The day marked a pivotal moment, following a controversial presidency by Donald Trump who refused to attend Biden’s inauguration. The decision was applauded by some, mostly those who supported Trump or considered the 2020 election to be fraudulent, while those who opposed Trump berated the move.
“Though I agree with many of Trump’s policies, I think it’s probably better that Trump didn’t go to the Inauguration,” senior Jessica Rinkle said. “I think if Trump had gone, there would be other extreme republicans who would follow him. It may have ended badly.”
In addition, the inauguration was attended by over 20 thousand National Guard members in light of the riot at the Capitol Jan 6. Despite this large number, the number of people in the audience was significantly reduced, as COVID restrictions were still in place. In their place was the “Field of Flags”, an art display in the National Mall containing 20o thousand flags that represented every American that could not attend the event.
With the theme of America United, Biden called for unity in his inauguration speech stating that his whole soul was dedicated to uniting the nation.
“We must end this uncivil war that pits red against blue, rural vs. urban, conservative vs. liberal,” Biden said. “We can do this if we open our souls instead of hardening our hearts.”
In addition to this, Biden made clear his plans to attack the climate change issue, racial injustice, and coronavirus.

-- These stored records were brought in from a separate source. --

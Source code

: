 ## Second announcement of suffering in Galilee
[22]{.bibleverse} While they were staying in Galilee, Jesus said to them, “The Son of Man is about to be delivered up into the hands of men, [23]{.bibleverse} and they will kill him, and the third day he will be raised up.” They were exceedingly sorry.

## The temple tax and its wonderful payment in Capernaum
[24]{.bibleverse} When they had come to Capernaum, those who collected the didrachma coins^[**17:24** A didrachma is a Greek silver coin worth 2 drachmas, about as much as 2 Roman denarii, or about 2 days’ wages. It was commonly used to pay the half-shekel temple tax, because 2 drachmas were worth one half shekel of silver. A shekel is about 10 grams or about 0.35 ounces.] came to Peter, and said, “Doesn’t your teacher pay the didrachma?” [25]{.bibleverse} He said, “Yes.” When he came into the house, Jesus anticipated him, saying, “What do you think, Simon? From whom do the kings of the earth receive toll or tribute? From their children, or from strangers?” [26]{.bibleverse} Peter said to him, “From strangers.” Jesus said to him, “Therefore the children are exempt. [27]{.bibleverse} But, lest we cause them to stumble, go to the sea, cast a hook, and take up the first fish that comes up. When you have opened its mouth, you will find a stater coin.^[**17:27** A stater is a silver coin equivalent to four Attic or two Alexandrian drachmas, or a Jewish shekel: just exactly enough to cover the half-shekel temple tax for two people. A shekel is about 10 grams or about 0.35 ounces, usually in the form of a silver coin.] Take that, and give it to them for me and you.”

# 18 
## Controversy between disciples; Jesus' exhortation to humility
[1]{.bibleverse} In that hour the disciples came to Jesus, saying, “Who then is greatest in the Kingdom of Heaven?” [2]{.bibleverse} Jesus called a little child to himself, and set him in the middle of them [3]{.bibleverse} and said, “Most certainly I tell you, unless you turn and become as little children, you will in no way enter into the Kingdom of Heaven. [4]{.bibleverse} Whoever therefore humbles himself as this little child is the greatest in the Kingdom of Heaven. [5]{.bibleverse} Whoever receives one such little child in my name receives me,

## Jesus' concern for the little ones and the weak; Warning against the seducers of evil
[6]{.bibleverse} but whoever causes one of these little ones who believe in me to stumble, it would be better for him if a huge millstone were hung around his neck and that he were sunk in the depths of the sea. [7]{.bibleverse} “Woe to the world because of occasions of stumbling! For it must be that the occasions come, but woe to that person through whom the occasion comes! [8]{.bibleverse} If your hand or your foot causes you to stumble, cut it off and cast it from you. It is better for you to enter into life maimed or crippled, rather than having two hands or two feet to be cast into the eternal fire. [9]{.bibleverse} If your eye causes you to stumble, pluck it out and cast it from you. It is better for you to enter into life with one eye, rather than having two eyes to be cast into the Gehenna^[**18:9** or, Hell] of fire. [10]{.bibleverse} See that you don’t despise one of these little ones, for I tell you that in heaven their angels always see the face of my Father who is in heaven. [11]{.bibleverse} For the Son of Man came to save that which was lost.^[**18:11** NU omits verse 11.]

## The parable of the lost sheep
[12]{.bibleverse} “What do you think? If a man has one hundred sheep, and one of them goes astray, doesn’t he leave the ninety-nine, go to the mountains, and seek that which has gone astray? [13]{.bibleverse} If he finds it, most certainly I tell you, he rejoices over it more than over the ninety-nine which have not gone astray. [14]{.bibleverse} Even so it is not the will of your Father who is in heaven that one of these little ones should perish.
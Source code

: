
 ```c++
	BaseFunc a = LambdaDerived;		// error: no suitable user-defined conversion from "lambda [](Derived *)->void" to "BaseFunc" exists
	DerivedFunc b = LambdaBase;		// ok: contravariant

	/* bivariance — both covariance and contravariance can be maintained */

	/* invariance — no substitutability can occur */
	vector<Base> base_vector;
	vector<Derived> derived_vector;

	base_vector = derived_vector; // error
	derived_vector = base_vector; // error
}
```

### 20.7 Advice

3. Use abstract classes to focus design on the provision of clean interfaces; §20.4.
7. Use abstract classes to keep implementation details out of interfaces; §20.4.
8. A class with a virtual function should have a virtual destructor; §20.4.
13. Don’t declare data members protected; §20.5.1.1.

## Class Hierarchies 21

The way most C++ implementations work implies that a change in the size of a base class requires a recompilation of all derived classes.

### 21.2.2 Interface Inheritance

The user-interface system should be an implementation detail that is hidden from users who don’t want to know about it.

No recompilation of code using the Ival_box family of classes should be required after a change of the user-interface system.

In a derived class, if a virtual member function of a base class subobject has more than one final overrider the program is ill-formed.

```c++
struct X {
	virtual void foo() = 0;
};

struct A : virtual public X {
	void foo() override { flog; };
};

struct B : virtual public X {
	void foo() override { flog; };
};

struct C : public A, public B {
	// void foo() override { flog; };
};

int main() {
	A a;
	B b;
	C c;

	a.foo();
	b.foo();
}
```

After acknowledging the 400 thousand COVID deaths in the nation to date, Biden called for a moment of silent prayer.
“Biden has experience and a demonstrated concern for the problems of American, including and especially the COVID-19 pandemic,” senior Andres Rodriguez said. “I’m hopeful that he will put more policies forward that shorten the recovery time of the pandemic by focusing on expanding vaccine distribution rather than focusing only on the economy.”
Not everyone agrees with this sentiment, however.
“Biden isn’t a good president,” sophomore Cameron Reid said. “He just likes to take everyone’s rights away.”
Biden knows almost half of voting Americans chose the other guy, so he is trying to gain trust of them as soon as possible.
“I ask every American to join me in this cause,” Biden said later. “Uniting to fight the foes we face: anger, resentment, hatred, extremism, lawlessness, violence, disease, joblessness and hopelessness.”
With this mentality, Biden hopes to use his presidency to overcome Coronavirus, make schools safer, rebuild the middle class, make healthcare more secure, and eliminate religious injustice.